GABA receptors are commonly known to downregulate neuronal activity by various means.

1. GABA_{A} can induce hyperpolarization through an influx of Cl^{-} ions. GABA_{A} itself is a chloride ion channel. This process of hyperpolarization is highly dependent on which direction Cl^{-} flows. If Cl^{-} travels into the cell, the flow of ions increases the voltage gradient. If Cl^{-} flows out of the cell, the voltage gradient will decrease.
2. GABA_{B} induces hyperpolarization through K^{+} ion influx into the neuron. Unlike GABA_{A}, GABA_{B} is a G-Protein Coupled Receptor that activates potassium channels via Protein Kinase A (PKA) activation. Potassium typically has a higher concentration inside the cell, while sodium typically has a higher concentration outside. When potassium channels open, K^{+} ions flow out of the cell and cause the cell's internal potential to become more negative. GABA_{B} activation of PKA also leads to Ca channel inactivation in presynaptic neurons. This likely leads to inhibited synaptic transmission.

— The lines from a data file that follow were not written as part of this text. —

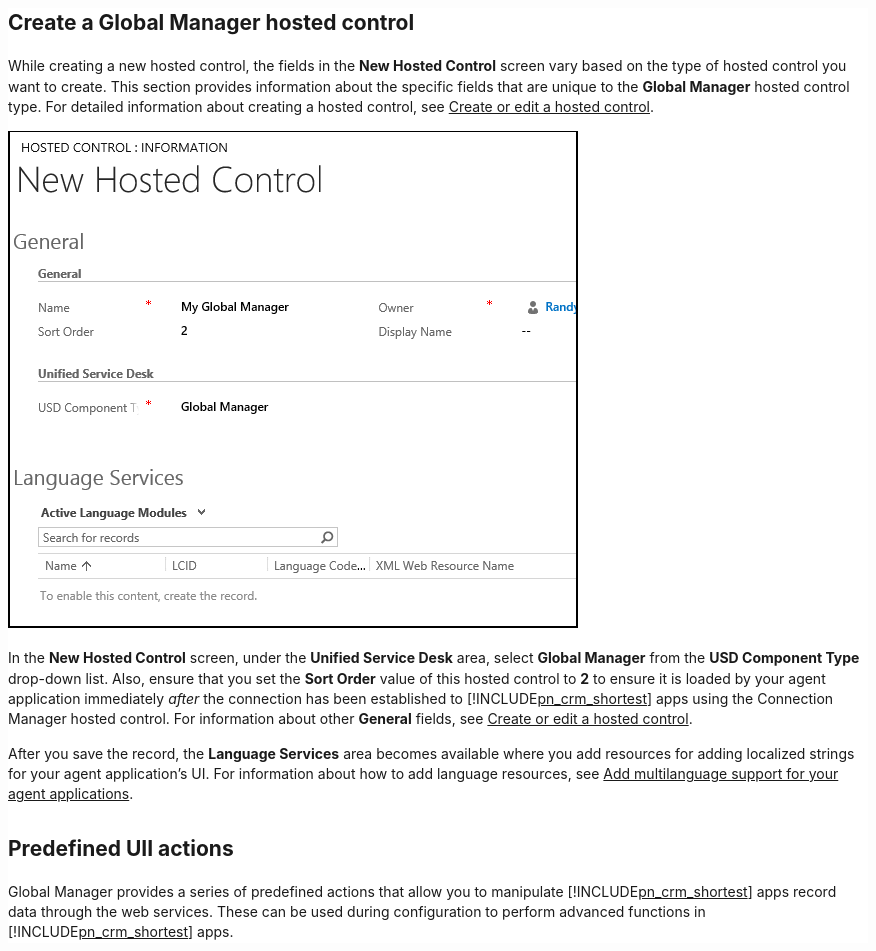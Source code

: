 <a name="CreateGlobal"></a>   
## Create a Global Manager hosted control  
 While creating a new hosted control, the fields in the **New Hosted Control** screen vary based on the type of hosted control you want to create. This section provides information about the specific fields that are unique to the **Global Manager** hosted control type. For detailed information about creating a hosted control, see [Create or edit a hosted control](../../unified-service-desk/create-edit-hosted-control.md).  

 ![Global Manager hosted control](../../unified-service-desk/media/crm-itpro-usd-globalmanagerhostedcontrol.PNG "Global Manager hosted control")  

 In the **New Hosted Control** screen, under the **Unified Service Desk** area, select **Global Manager** from the **USD Component Type** drop-down list. Also, ensure that you set the **Sort Order** value of this hosted control to **2** to ensure it is loaded by your agent application immediately *after* the connection has been established to [!INCLUDE[pn_crm_shortest](../../includes/pn-crm-shortest.md)] apps using the Connection Manager hosted control. For information about other **General** fields, see [Create or edit a hosted control](../../unified-service-desk/create-edit-hosted-control.md).  

 After you save the record, the **Language Services** area becomes available where you add resources for adding localized strings for your agent application’s UI. For information about how to add language resources, see [Add multilanguage support for your agent applications](../../unified-service-desk/add-multilanguage-support-agent-applications.md).  

<a name="predefined"></a>   
## Predefined UII actions  
 Global Manager provides a series of predefined actions that allow you to manipulate [!INCLUDE[pn_crm_shortest](../../includes/pn-crm-shortest.md)] apps record data through the web services. These can be used during configuration to perform advanced functions in [!INCLUDE[pn_crm_shortest](../../includes/pn-crm-shortest.md)] apps.  
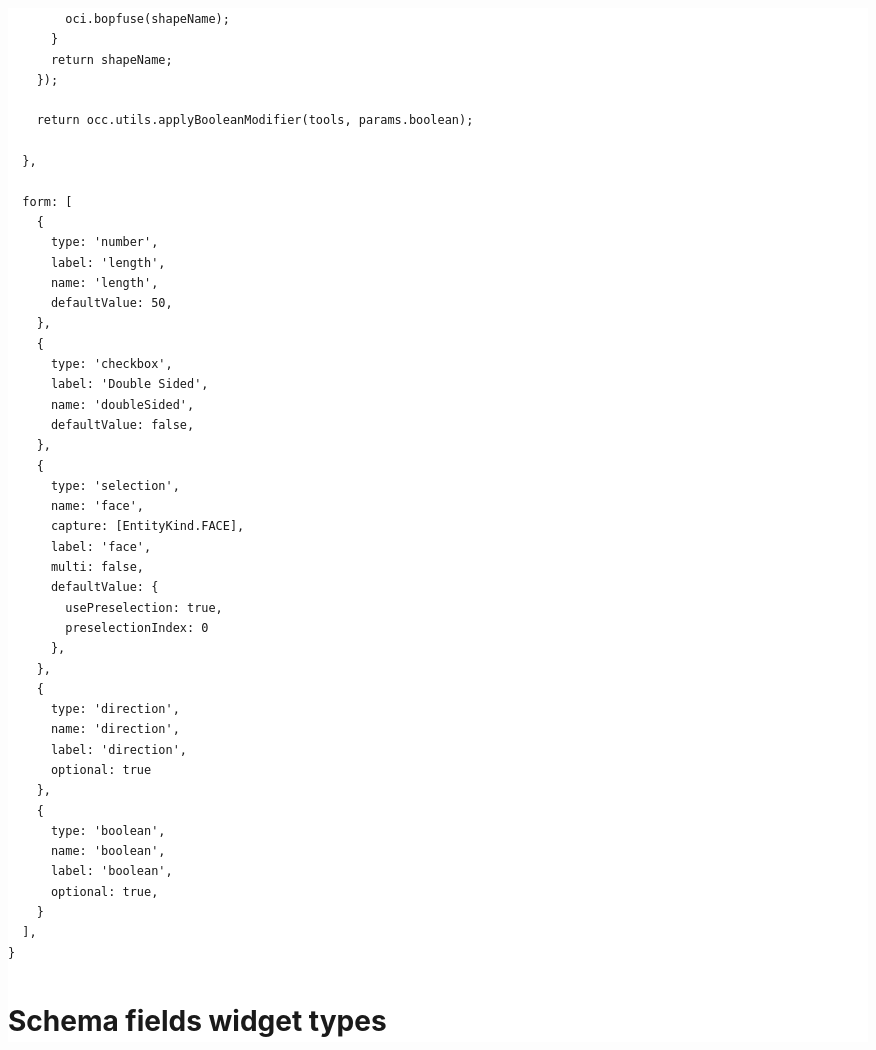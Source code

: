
 ```
        oci.bopfuse(shapeName);
      }
      return shapeName;
    });

    return occ.utils.applyBooleanModifier(tools, params.boolean);

  },

  form: [
    {
      type: 'number',
      label: 'length',
      name: 'length',
      defaultValue: 50,
    },
    {
      type: 'checkbox',
      label: 'Double Sided',
      name: 'doubleSided',
      defaultValue: false,
    },
    {
      type: 'selection',
      name: 'face',
      capture: [EntityKind.FACE],
      label: 'face',
      multi: false,
      defaultValue: {
        usePreselection: true,
        preselectionIndex: 0
      },
    },
    {
      type: 'direction',
      name: 'direction',
      label: 'direction',
      optional: true
    },
    {
      type: 'boolean',
      name: 'boolean',
      label: 'boolean',
      optional: true,
    }
  ],
}
```

# Schema fields widget types
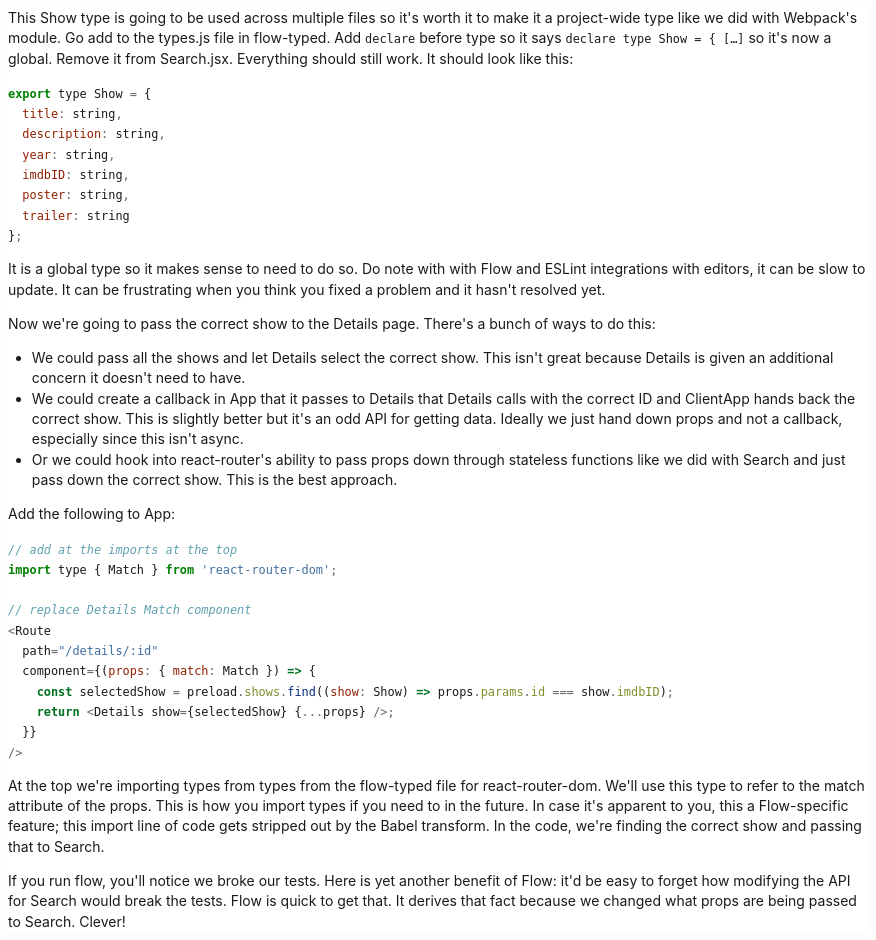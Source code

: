 This Show type is going to be used across multiple files so it's worth it to make it a project-wide type like we did with Webpack's module. Go add to the types.js file in flow-typed. Add `declare` before type so it says `declare type Show = { […]` so it's now a global. Remove it from Search.jsx. Everything should still work. It should look like this: 

```javascript
export type Show = {
  title: string,
  description: string,
  year: string,
  imdbID: string,
  poster: string,
  trailer: string
};
```

It is a global type so it makes sense to need to do so. Do note with with Flow and ESLint integrations with editors, it can be slow to update. It can be frustrating when you think you fixed a problem and it hasn't resolved yet.

Now we're going to pass the correct show to the Details page. There's a bunch of ways to do this:

- We could pass all the shows and let Details select the correct show. This isn't great because Details is given an additional concern it doesn't need to have.
- We could create a callback in App that it passes to Details that Details calls with the correct ID and ClientApp hands back the correct show. This is slightly better but it's an odd API for getting data. Ideally we just hand down props and not a callback, especially since this isn't async.
- Or we could hook into react-router's ability to pass props down through stateless functions like we did with Search and just pass down the correct show. This is the best approach.

Add the following to App:

```javascript
// add at the imports at the top
import type { Match } from 'react-router-dom';

// replace Details Match component
<Route
  path="/details/:id"
  component={(props: { match: Match }) => {
    const selectedShow = preload.shows.find((show: Show) => props.params.id === show.imdbID);
    return <Details show={selectedShow} {...props} />;
  }}
/>
```

At the top we're importing types from types from the flow-typed file for react-router-dom. We'll use this type to refer to the match attribute of the props. This is how you import types if you need to in the future. In case it's apparent to you, this a Flow-specific feature; this import line of code gets stripped out by the Babel transform. In the code, we're finding the correct show and passing that to Search.

If you run flow, you'll notice we broke our tests. Here is yet another benefit of Flow: it'd be easy to forget how modifying the API for Search would break the tests. Flow is quick to get that. It derives that fact because we changed what props are being passed to Search. Clever!


[ryflo]: https://twitter.com/ryanflorence
[ta]: https://flow.org/en/docs/types/aliases/
[gt]: https://flow.org/en/docs/types/generics/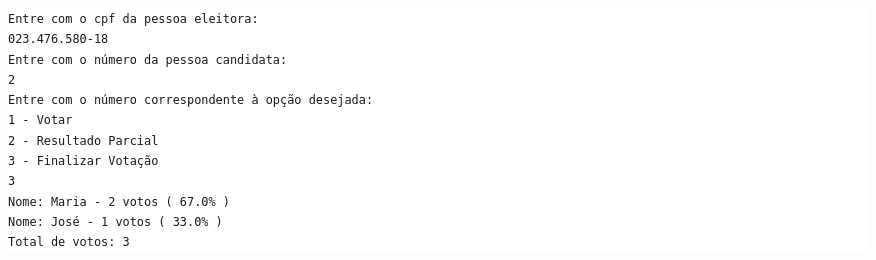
 ```
Entre com o cpf da pessoa eleitora:
023.476.580-18
Entre com o número da pessoa candidata:
2
Entre com o número correspondente à opção desejada:
1 - Votar
2 - Resultado Parcial
3 - Finalizar Votação
3
Nome: Maria - 2 votos ( 67.0% )
Nome: José - 1 votos ( 33.0% )
Total de votos: 3
```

Hyperpolarization-activated cyclic nucleotide-gated (HCN) channels have been identified as channels that mediate hyperpolarization. They were initially discovered in pacemaker cells of the heart. These channels are controlled by cAMP, and activated by a hyperpolarized membrane. They allow the flow of Na^{+} and K^{+} ions, typically leading to a slight depolarization.